==== RAW DATA
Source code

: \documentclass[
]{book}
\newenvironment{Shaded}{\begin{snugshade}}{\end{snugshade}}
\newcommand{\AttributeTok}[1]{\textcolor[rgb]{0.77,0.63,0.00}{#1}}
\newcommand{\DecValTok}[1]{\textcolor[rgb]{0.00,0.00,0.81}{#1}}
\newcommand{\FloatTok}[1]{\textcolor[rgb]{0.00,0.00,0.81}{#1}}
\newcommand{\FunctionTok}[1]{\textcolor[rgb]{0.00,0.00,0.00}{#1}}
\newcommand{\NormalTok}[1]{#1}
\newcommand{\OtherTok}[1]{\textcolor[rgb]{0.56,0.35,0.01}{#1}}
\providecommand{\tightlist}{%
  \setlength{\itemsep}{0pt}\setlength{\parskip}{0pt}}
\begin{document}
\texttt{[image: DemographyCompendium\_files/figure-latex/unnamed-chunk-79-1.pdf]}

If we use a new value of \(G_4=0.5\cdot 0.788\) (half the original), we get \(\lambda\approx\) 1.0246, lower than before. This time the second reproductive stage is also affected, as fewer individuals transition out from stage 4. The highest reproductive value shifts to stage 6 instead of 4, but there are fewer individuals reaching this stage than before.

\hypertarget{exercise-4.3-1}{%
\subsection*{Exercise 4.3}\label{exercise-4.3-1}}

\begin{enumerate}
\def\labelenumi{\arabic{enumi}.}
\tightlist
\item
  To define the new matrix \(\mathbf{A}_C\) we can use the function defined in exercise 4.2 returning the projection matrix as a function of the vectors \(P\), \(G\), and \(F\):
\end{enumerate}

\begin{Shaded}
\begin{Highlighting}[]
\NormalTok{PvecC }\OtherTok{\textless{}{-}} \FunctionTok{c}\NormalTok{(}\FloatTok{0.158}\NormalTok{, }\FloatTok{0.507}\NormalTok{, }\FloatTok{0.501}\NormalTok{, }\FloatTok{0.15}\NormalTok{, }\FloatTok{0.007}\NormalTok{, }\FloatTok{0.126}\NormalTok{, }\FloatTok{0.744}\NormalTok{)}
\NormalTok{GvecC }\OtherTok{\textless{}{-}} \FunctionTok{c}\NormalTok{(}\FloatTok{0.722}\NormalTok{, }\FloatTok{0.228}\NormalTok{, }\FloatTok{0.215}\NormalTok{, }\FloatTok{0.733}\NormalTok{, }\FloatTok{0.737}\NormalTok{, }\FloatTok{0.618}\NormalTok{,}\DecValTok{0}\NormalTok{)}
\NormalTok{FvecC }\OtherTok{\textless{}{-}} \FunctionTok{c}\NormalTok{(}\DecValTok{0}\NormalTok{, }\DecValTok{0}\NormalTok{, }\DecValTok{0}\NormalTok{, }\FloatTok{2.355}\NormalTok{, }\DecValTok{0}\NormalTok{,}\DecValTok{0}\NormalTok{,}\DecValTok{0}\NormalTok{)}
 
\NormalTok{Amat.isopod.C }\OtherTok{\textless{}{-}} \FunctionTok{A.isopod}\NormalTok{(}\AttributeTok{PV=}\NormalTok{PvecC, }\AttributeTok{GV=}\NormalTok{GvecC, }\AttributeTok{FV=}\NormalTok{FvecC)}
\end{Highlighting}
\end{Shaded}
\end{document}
========
EXERCISE GOAL: Make a word-for-word copy of the records.

SOLUTION TO THE PROBLEM:
Source code

: \documentclass[
]{book}
\newenvironment{Shaded}{\begin{snugshade}}{\end{snugshade}}
\newcommand{\AttributeTok}[1]{\textcolor[rgb]{0.77,0.63,0.00}{#1}}
\newcommand{\DecValTok}[1]{\textcolor[rgb]{0.00,0.00,0.81}{#1}}
\newcommand{\FloatTok}[1]{\textcolor[rgb]{0.00,0.00,0.81}{#1}}
\newcommand{\FunctionTok}[1]{\textcolor[rgb]{0.00,0.00,0.00}{#1}}
\newcommand{\NormalTok}[1]{#1}
\newcommand{\OtherTok}[1]{\textcolor[rgb]{0.56,0.35,0.01}{#1}}
\providecommand{\tightlist}{%
  \setlength{\itemsep}{0pt}\setlength{\parskip}{0pt}}
\begin{document}
\texttt{[image: DemographyCompendium\_files/figure-latex/unnamed-chunk-79-1.pdf]}

If we use a new value of \(G_4=0.5\cdot 0.788\) (half the original), we get \(\lambda\approx\) 1.0246, lower than before. This time the second reproductive stage is also affected, as fewer individuals transition out from stage 4. The highest reproductive value shifts to stage 6 instead of 4, but there are fewer individuals reaching this stage than before.

\hypertarget{exercise-4.3-1}{%
\subsection*{Exercise 4.3}\label{exercise-4.3-1}}

\begin{enumerate}
\def\labelenumi{\arabic{enumi}.}
\tightlist
\item
  To define the new matrix \(\mathbf{A}_C\) we can use the function defined in exercise 4.2 returning the projection matrix as a function of the vectors \(P\), \(G\), and \(F\):
\end{enumerate}

\begin{Shaded}
\begin{Highlighting}[]
\NormalTok{PvecC }\OtherTok{\textless{}{-}} \FunctionTok{c}\NormalTok{(}\FloatTok{0.158}\NormalTok{, }\FloatTok{0.507}\NormalTok{, }\FloatTok{0.501}\NormalTok{, }\FloatTok{0.15}\NormalTok{, }\FloatTok{0.007}\NormalTok{, }\FloatTok{0.126}\NormalTok{, }\FloatTok{0.744}\NormalTok{)}
\NormalTok{GvecC }\OtherTok{\textless{}{-}} \FunctionTok{c}\NormalTok{(}\FloatTok{0.722}\NormalTok{, }\FloatTok{0.228}\NormalTok{, }\FloatTok{0.215}\NormalTok{, }\FloatTok{0.733}\NormalTok{, }\FloatTok{0.737}\NormalTok{, }\FloatTok{0.618}\NormalTok{,}\DecValTok{0}\NormalTok{)}
\NormalTok{FvecC }\OtherTok{\textless{}{-}} \FunctionTok{c}\NormalTok{(}\DecValTok{0}\NormalTok{, }\DecValTok{0}\NormalTok{, }\DecValTok{0}\NormalTok{, }\FloatTok{2.355}\NormalTok{, }\DecValTok{0}\NormalTok{,}\DecValTok{0}\NormalTok{,}\DecValTok{0}\NormalTok{)}
 
\NormalTok{Amat.isopod.C }\OtherTok{\textless{}{-}} \FunctionTok{A.isopod}\NormalTok{(}\AttributeTok{PV=}\NormalTok{PvecC, }\AttributeTok{GV=}\NormalTok{GvecC, }\AttributeTok{FV=}\NormalTok{FvecC)}
\end{Highlighting}
\end{Shaded}
\end{document}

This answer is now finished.